What you will do :: Each line below either holds the string "while" or doesn't. Count those that do and give only the number.

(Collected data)
* * * * * * * * *
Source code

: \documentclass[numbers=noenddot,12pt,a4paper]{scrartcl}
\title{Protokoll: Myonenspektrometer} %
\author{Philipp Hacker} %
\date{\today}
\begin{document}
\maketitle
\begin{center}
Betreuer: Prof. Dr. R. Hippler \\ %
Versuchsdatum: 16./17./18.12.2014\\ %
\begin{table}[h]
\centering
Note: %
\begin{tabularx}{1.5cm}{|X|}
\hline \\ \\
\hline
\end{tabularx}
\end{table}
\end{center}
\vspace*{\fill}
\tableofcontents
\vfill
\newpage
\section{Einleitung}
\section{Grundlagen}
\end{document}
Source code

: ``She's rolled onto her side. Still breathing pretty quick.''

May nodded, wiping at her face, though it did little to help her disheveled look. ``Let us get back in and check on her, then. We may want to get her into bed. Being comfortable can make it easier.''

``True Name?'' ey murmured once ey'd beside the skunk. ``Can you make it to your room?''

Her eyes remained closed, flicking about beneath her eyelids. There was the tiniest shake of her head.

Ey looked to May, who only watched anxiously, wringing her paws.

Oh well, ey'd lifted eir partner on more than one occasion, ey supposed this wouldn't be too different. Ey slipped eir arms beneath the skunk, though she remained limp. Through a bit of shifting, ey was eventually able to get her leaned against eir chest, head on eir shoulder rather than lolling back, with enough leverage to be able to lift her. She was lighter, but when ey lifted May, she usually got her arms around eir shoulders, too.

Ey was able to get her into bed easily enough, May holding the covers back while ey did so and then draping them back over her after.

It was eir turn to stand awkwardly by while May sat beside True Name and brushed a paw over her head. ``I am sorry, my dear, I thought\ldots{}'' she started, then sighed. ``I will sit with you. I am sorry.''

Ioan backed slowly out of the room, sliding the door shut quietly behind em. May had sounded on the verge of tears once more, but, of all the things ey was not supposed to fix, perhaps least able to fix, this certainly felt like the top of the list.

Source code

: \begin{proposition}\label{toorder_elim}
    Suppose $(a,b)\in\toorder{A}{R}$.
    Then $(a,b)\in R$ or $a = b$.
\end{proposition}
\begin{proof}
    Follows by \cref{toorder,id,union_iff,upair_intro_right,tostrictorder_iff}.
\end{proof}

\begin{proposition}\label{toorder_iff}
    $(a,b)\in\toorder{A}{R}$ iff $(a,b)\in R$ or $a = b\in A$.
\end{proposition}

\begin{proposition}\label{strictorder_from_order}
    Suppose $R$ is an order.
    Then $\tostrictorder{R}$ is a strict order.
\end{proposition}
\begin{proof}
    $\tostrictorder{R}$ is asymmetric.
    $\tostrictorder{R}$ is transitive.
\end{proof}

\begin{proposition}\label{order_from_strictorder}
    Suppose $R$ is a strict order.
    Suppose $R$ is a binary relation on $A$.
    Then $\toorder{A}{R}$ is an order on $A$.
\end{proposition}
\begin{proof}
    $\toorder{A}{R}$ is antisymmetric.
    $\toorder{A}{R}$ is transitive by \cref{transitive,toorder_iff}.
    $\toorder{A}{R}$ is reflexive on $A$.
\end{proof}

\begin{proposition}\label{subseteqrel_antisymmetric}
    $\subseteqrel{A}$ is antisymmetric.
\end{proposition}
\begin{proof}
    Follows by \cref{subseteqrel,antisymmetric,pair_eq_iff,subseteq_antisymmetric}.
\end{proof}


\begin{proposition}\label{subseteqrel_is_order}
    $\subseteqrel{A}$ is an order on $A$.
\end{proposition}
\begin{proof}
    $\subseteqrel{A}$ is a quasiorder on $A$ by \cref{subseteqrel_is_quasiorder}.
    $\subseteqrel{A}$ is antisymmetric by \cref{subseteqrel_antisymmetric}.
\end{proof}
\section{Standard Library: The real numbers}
* * * * * * * * *
Output :: 2